Each teacher-beansprout combo did not have enough data to make a nice plot with error bars, but the combination of all the groups did.
total_plot <- resp %>% group_by(Beansprout, minutes, Year) %>%
summarize(mean_mL = mean(mL, na.rm = T),
se_mL = sd(mL, na.rm = T)/sqrt(sum(!is.na(mL))))
## `summarise()` regrouping output by 'Beansprout', 'minutes' (override with `.groups` argument)
Here’s the final plot!
pd <- position_dodge(0)
ggplot(total_plot, aes(x=minutes, y = mean_mL, color = Beansprout)) +
geom_errorbar(aes(ymin=mean_mL-se_mL, ymax=mean_mL+se_mL),
width=.1, position=pd) +
geom_point(position=pd) +
ylab("mL") +
ggtitle("Mean (s.e.) Respiration of Young and Old Bean Sprouts") +
expand_limits(x = 0, y = 0) + # to show the origin
facet_grid(. ~ Year)
## Warning: Removed 2 rows containing missing values (geom_point).
Ah, it was a similar (but not identical) result as last time.
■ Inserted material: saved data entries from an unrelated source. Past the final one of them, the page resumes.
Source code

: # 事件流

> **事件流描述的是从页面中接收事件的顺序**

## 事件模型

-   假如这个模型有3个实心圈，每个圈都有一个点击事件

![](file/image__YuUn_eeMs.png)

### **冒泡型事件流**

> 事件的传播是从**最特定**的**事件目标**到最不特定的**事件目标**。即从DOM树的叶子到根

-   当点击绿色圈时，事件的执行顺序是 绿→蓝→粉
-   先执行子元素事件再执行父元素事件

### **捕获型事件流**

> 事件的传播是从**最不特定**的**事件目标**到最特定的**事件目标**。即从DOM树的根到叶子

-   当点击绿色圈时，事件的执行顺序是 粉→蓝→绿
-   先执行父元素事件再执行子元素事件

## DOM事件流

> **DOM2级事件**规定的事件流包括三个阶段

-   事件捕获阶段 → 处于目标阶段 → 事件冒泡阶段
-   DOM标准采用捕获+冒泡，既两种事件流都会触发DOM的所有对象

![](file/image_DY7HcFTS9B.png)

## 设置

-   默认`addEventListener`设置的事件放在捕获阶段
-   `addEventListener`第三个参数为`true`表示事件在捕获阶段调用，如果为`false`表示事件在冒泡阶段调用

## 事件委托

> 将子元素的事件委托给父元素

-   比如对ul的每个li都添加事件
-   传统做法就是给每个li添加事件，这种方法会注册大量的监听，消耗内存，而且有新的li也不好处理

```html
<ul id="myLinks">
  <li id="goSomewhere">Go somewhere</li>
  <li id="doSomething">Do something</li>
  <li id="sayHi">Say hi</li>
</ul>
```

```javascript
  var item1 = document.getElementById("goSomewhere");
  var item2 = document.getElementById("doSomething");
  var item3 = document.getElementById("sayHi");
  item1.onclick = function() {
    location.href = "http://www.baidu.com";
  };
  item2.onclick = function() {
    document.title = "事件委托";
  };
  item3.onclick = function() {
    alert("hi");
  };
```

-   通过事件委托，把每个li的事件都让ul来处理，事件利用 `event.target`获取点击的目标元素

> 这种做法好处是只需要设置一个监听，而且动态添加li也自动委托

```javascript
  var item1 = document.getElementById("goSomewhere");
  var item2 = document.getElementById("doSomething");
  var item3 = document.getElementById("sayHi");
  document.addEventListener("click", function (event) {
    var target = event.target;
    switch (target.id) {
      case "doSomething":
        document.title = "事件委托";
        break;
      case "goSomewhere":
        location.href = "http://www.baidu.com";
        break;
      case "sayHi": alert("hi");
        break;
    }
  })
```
Looks like either the sprouts were fresher or maybe they used more.
I replicated the jittered scatter plot from last time and, uh oh, looks like there were some major outliers! Even without those outliers though, it does seem like there were higher respiration numbers in the young sprouts this time around.
ggplot(resp, aes(x=minutes, y=mL, color=Beansprout)) +
geom_point(shape = 1, alpha = .5, position=position_jitter(width=1,height=0)) +
geom_smooth(method=lm, # Add linear regression lines
se=FALSE) +
ggtitle("Respiration of Young and Old Bean Sprouts") +
facet_grid(. ~ Year)
## `geom_smooth()` using formula 'y ~ x'
## Warning: Removed 482 rows containing non-finite values (stat_smooth).
## Warning: Removed 482 rows containing missing values (geom_point).